Grand Lake opens up mentor blind for waterfowl hunting

By Al Smith - Guest Columnist

While most hunters are thinking about deer this time of year, new hunters to waterfowling have a special opportunity late this month through December.

The Ohio Division of Wildlife (DOW) has been encouraging more hunters to take up waterfowl hunting and if novices know a mentor, they have a great opportunity to hunt the Grand Lake St. Marys mentor blind which is otherwise closed to the public. Mentors and mentees will be permitted to hunt.

This opportunity takes place from Nov. 17-Dec. 30 with hunts scheduled every Monday, Wednesday and Saturday. Application deadline for these hunts is 4 p.m. next Wednesday (Nov. 14). Those interested in hunting must apply by calling the DOW and leave a voicemail message at 937-347-0929.

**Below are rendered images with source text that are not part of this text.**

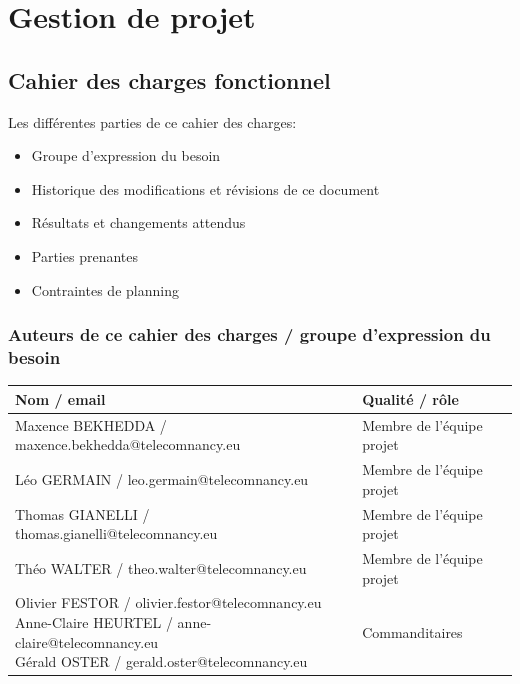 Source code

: \documentclass[11pt]{article}
\begin{document}
\section{Gestion de projet}

\subsection{Cahier des charges fonctionnel}

Les différentes parties de ce cahier des charges:
\begin{itemize} 
\item Groupe d’expression du besoin
\item Historique des modifications et révisions de ce document
\item Résultats et changements attendus
\item Parties prenantes
\item Contraintes de planning
\end{itemize}

\subsubsection{Auteurs de ce cahier des charges / groupe d’expression du besoin}
\begin{center}
	\begin{tabular}{|l|l|}
	\hline
		\textbf{Nom / email}	& \textbf{Qualité / rôle}\\
		\hline
Maxence BEKHEDDA / maxence.bekhedda@telecomnancy.eu&
Membre de l’équipe projet\\
\hline
Léo GERMAIN / leo.germain@telecomnancy.eu&
Membre de l’équipe projet\\
\hline
Thomas GIANELLI / thomas.gianelli@telecomnancy.eu&
Membre de l’équipe projet\\
\hline
Théo WALTER / theo.walter@telecomnancy.eu&
Membre de l’équipe projet\\
\hline
\makecell[l]{
Olivier FESTOR / olivier.festor@telecomnancy.eu\\
Anne-Claire HEURTEL / anne-claire@telecomnancy.eu\\
Gérald OSTER / gerald.oster@telecomnancy.eu}&
Commanditaires\\
\hline
	\end{tabular}
\end{center}
\end{document}

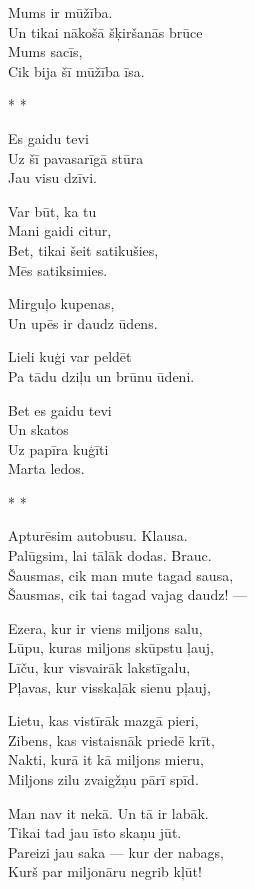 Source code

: \documentclass[14pt]{extarticle}
\begin{document}
Mums ir mūžība.\\
 
Un tikai nākošā šķiršanās brūce\\
Mums sacīs,\\
Cik bija šī mūžība īsa.


\newpage

{\large \sc * * *}

Es gaidu tevi\\
Uz šī pavasarīgā stūra\\
Jau visu dzīvi.

Var būt, ka tu\\
Mani gaidi citur,\\
Bet, tikai šeit satikušies,\\
Mēs satiksimies.

Mirguļo kupenas,\\
Un upēs ir daudz ūdens.

Lieli kuģi var peldēt\\
Pa tādu dziļu un brūnu ūdeni.

Bet es gaidu tevi\\
Un skatos\\
Uz papīra kuģīti\\
Marta ledos.



\newpage

{\large \sc * * *}

Apturēsim autobusu. Klausa.\\
Palūgsim, lai tālāk dodas. Brauc.\\
Šausmas, cik man mute tagad sausa,\\
Šausmas, cik tai tagad vajag daudz! ---

Ezera, kur ir viens miljons salu,\\
Lūpu, kuras miljons skūpstu ļauj,\\
Līču, kur visvairāk lakstīgalu,\\
Pļavas, kur visskaļāk sienu pļauj,

Lietu, kas vistīrāk mazgā pieri,\\
Zibens, kas vistaisnāk priedē krīt,\\
Nakti, kurā it kā miljons mieru,\\
Miljons zilu zvaigžņu pārī spīd.

Man nav it nekā. Un tā ir labāk.\\
Tikai tad jau īsto skaņu jūt.\\
Pareizi jau saka --- kur der nabags,\\
Kurš par miljonāru negrib kļūt!
\end{document}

The mentor as well as the mentee(s) must meet certain requirements to participate in the hunt and must apply as a group. The mentor, who must be at least 21, is a person who accompanies someone new to waterfowl hunting. The new person to waterfowl hunting may be any age, but has never held an Ohio hunting or apprentice hunting license or holds either of those licenses, but has not been HIP certified in the last five years.

Applicants must provide customer identification numbers, telephone numbers, and email addresses. All applicants must possess an Ohio hunting license or Ohio apprentice hunting license to apply.

Participants will be selected through a random drawing. Successful applicants will be emailed a permit, a map, and other hunt details. Applicants who are not drawn and applicants who fail to meet the requirements will not be contacted.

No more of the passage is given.